How is that? The branches hang down, touch the ground, strike
root there, and spring up into new trees--joined to the old. Under an
aged banyan there is shade for a large congregation. Seventy thousand men
might sit beneath its boughs.
There is a sort of grass which grows a hundred feet high, and becomes
hard like wood. It is called the bamboo. The stem is hollow like a pipe,
and is often used as a water-pipe. It serves also for posts for houses,
and for poles for carriages.
There are abundance of nice fruits in India; and of these the mangoe is
the best. You might mistake it for a pear when you saw it, but not when
you tasted it. Pears cannot grow in India; the sun is too hot for grapes
and oranges, excepting on the hills.
The chief productions of India are rice and cotton; rice is the food, and
cotton is the clothing of the Hindoo: and quantities of these are sent to
England, for though we have wheat for food, we want rice too; and though
we have wool for clothing, we want cotton too.

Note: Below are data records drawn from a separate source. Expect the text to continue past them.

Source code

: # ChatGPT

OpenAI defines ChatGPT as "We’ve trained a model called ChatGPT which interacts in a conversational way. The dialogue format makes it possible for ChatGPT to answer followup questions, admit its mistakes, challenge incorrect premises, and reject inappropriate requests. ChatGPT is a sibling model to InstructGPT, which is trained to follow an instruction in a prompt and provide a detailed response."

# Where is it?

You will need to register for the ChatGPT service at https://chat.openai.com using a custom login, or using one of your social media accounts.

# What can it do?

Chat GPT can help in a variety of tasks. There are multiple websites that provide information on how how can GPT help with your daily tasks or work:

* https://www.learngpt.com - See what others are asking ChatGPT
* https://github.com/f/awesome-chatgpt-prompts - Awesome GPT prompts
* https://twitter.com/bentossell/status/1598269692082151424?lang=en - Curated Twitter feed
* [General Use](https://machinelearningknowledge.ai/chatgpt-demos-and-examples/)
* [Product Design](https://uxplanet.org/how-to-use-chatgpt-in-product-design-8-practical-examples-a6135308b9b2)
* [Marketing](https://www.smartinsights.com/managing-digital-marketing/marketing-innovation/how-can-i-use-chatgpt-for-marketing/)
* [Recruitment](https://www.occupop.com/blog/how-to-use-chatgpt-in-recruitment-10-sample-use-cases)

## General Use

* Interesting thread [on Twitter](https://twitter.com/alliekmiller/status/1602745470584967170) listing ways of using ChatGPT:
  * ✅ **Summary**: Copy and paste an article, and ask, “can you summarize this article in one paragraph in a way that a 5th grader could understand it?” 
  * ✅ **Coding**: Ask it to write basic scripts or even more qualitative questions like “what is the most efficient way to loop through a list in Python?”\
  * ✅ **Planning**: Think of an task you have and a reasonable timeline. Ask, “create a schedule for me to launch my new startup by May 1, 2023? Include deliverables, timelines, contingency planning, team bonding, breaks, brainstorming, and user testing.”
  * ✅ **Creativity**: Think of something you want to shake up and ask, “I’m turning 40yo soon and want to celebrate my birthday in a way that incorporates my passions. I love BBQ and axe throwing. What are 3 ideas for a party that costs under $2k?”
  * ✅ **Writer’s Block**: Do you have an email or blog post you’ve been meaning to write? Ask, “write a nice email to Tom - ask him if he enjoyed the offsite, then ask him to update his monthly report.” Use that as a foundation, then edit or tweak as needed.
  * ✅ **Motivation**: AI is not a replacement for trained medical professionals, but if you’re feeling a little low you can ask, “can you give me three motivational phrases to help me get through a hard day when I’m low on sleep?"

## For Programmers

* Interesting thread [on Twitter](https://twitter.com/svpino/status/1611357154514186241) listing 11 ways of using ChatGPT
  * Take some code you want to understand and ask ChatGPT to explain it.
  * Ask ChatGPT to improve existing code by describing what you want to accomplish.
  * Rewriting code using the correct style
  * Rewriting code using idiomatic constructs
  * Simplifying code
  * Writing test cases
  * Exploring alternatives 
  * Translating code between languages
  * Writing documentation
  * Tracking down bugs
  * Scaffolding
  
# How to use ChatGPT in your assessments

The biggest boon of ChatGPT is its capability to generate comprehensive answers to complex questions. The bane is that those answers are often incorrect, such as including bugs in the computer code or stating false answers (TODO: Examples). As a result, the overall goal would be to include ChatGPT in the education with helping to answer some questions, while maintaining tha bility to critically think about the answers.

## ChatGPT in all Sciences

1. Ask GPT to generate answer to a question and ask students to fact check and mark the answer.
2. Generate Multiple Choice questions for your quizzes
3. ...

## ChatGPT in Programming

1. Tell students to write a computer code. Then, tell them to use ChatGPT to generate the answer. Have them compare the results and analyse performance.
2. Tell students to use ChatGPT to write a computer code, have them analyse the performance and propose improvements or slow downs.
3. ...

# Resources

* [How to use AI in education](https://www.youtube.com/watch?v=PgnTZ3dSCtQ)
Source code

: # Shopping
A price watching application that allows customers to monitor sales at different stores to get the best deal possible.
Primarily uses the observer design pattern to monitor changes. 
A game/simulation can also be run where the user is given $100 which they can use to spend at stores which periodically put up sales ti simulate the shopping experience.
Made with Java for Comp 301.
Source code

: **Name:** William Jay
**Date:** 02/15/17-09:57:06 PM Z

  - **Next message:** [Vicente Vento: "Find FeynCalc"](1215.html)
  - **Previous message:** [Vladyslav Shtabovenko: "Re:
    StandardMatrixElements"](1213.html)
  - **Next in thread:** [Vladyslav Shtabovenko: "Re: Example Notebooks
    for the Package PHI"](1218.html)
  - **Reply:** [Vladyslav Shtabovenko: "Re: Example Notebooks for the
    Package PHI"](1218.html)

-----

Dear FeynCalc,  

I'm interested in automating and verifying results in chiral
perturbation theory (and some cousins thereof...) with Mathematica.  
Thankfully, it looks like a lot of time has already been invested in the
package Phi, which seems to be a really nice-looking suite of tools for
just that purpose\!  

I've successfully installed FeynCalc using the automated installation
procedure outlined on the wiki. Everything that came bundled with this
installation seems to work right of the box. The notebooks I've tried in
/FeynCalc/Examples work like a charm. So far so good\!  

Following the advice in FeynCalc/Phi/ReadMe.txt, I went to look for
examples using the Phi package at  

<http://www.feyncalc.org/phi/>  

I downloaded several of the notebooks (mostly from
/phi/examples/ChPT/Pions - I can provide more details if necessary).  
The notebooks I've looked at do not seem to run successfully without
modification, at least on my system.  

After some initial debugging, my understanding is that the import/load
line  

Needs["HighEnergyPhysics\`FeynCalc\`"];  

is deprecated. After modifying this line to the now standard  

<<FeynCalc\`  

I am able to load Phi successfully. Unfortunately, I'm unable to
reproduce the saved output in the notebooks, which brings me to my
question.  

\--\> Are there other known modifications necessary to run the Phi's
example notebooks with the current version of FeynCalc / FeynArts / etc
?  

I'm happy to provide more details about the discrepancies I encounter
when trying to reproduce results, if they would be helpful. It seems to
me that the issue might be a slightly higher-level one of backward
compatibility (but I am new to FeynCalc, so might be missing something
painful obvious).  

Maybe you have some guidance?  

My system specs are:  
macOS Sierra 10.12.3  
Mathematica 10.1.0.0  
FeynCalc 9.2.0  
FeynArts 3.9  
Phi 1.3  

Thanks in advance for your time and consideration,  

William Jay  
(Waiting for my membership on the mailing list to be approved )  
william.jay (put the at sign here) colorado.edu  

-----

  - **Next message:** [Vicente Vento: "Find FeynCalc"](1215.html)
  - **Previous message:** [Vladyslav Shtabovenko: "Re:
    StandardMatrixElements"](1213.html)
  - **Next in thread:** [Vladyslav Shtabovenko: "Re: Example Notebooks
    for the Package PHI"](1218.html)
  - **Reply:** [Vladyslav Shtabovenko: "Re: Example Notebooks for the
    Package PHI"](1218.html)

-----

RELIGION.--There is no nation that has so many gods as the Hindoos. What
do you think of three hundred and thirty millions! There are not so many
people in Hindostan as that. No one person can know the names of all
these gods; and who would wish to know them? Some of them are snakes, and
some are monkeys!
The chief god of all is called Brahm. But, strange to say, no one
worships him. There is not an image of him in all India.